Para Blanco, su formación en Derecho y desarrollo profesional en el mundo empresarial y las finanzas le ha aportado la capacidad de enfrentarse a nuevos desafíos y reconoce que “le empieza a gustar la incertidumbre”. “He comprendido muy bien qué es ser autónomo y como tienen que luchar día tras día. Sé perfectamente lo que es sufrir por conseguir algo”.
Cuando piensa en los vecinos y vecinas de Trigueros, lo primero que se le pasa por la cabeza es que no quiere fallarles. Así, una nueva forma de hacer política basada en “la alcaldía de barrios” que permita mayor cercanía entre habitantes y alcalde, volver a hablar de empleo en el pueblo o “conectar Trigueros con el mundo” son algunos de los platos fuertes de su programa electoral.
¿Qué estudió y a qué se ha dedicado antes de la política?
“Tengo que darle las gracias a mis padres por haberme brindado la oportunidad de estudiar.
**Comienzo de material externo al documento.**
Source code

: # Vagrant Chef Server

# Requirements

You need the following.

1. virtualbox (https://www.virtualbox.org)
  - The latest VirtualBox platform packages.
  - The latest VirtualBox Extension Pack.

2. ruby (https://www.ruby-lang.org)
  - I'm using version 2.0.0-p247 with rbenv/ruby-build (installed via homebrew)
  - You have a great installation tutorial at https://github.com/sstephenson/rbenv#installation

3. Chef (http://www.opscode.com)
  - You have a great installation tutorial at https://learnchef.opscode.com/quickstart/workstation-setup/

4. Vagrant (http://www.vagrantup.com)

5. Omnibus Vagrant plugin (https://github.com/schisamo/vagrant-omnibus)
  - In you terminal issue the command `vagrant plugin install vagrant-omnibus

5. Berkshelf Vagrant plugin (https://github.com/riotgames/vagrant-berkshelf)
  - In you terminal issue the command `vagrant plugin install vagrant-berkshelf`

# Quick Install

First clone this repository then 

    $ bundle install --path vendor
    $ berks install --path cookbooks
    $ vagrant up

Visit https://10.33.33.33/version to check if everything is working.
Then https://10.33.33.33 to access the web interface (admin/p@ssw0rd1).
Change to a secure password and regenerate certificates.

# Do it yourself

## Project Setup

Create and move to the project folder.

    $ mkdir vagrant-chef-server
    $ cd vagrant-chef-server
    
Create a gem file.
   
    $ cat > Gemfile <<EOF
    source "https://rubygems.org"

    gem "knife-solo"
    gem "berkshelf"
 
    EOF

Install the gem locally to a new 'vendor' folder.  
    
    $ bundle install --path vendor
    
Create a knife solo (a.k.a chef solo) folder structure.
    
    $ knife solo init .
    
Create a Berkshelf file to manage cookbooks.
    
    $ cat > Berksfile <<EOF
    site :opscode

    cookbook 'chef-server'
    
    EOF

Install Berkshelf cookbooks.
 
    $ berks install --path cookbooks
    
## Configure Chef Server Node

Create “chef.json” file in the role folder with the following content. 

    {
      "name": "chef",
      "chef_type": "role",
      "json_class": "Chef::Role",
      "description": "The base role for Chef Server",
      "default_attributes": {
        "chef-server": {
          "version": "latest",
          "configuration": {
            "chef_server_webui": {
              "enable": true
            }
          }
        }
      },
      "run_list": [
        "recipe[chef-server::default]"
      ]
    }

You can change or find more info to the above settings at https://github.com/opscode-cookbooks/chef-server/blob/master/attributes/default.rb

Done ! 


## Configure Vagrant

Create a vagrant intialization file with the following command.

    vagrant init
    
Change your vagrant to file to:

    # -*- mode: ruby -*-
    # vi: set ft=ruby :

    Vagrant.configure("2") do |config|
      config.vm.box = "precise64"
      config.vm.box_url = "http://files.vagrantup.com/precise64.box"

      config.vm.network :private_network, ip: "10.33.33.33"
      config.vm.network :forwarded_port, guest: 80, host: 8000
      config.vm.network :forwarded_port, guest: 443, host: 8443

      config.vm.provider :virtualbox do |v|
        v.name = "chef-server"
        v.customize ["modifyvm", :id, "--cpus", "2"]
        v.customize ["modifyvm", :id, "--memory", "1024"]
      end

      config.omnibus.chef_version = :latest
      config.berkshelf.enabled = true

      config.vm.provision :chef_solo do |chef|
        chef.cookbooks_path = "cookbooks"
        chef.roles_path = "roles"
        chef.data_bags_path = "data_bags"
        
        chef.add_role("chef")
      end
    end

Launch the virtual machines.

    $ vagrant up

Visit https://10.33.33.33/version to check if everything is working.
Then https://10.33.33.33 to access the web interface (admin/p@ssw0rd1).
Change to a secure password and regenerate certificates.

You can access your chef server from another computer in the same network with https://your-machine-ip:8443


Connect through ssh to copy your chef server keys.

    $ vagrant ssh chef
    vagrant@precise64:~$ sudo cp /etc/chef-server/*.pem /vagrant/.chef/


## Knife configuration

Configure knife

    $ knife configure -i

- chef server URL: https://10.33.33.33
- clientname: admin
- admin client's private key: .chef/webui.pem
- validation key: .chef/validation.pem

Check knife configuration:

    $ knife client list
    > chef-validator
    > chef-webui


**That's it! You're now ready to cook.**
Vengo de una familia humilde y pude conseguir, desde el esfuerzo y los valores que me inculcaron como la educación y el respeto a los demás, mis objetivos personales. Ellos me transmitieron el no tener miedo ante las adversidades”.
Se considera un amante de la formación, aunque la que está relacionada con lo empresarial le interesa especialmente: “estudié Derecho, me especialicé en el mundo financiero y, por último, en tecnología alimentaria. Siempre tengo un libro en las manos que me entretiene y me divierte. Creo fielmente en la frase: la educación y el conocimiento nos hará libres”.
“Estuve 18 años trabajando en el sector financiero, pasando por diferentes cargos de responsabilidad en distintas zonas, hasta que me di cuenta de que mi cuerpo me estaba pidiendo un cambio. Comencé en el mundo del emprendimiento —donde he estado cuatro años—, y he podido comprender muy bien lo que significa ser autónomo, la lucha día a día y cómo de mal lo hemos pasado durante la pandemia. Sé lo que es sufrir por conseguir una cosa”.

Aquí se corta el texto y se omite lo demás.